● **TASK ITEM**: Look through the entries that follow and return each line that has the string "пользователем".

(Saved data entries)
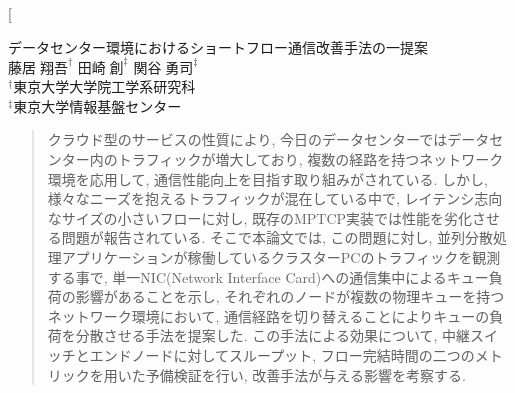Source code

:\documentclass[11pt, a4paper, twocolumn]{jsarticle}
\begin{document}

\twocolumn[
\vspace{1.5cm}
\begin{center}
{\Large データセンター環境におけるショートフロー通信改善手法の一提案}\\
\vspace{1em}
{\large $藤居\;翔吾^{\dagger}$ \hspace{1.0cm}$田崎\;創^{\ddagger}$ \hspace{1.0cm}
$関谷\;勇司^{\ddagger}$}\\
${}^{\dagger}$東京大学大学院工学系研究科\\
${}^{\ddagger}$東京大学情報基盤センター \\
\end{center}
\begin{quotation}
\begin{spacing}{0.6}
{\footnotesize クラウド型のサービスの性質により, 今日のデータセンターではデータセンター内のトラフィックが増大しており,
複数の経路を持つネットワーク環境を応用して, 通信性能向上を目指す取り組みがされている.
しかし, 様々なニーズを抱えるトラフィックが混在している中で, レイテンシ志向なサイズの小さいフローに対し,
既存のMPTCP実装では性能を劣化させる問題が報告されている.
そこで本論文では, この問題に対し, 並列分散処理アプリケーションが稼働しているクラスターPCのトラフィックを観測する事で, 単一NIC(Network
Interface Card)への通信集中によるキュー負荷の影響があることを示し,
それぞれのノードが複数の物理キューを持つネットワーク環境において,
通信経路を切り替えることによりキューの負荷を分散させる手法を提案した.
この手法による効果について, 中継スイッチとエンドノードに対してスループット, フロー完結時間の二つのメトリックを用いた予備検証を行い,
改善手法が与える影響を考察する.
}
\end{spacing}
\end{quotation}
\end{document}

---

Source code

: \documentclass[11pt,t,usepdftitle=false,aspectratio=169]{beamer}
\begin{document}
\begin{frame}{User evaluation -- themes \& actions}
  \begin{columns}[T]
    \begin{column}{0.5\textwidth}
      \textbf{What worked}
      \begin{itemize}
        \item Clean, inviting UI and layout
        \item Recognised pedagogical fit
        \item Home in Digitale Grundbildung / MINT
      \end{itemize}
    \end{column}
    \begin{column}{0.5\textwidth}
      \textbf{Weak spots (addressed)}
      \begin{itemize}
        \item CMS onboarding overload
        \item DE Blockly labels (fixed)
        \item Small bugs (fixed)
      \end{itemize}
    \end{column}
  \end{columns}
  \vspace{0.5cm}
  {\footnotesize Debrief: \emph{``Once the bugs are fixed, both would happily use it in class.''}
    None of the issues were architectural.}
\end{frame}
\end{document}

...

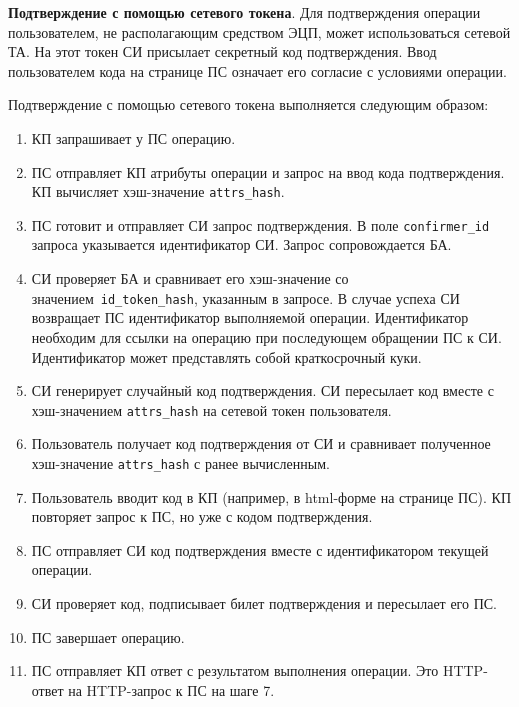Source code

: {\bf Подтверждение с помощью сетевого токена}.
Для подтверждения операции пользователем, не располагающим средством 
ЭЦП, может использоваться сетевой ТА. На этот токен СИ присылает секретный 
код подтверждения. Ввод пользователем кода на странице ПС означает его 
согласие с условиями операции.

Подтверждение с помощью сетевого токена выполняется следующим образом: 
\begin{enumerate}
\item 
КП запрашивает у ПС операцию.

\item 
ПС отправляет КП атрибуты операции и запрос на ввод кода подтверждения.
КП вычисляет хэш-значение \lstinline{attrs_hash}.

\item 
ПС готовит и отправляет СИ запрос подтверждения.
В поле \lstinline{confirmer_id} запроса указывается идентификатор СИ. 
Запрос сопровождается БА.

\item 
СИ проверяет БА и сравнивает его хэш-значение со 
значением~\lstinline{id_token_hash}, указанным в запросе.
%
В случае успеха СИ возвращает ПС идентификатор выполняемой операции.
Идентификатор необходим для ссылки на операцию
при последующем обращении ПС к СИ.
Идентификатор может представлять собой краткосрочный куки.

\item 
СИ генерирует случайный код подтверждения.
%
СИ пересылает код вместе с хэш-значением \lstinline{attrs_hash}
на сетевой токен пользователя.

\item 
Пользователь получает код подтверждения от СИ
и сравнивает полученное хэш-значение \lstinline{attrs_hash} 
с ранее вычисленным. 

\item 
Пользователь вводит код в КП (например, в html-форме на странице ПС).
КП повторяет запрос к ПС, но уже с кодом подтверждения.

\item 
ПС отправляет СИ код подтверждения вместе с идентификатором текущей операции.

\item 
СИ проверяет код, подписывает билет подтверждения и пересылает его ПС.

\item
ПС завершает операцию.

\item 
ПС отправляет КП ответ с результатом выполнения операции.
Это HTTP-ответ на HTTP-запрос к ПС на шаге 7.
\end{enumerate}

● **ANSWER BOX**:
Для подтверждения операции пользователем, не располагающим средством 
код подтверждения. Ввод пользователем кода на странице ПС означает его 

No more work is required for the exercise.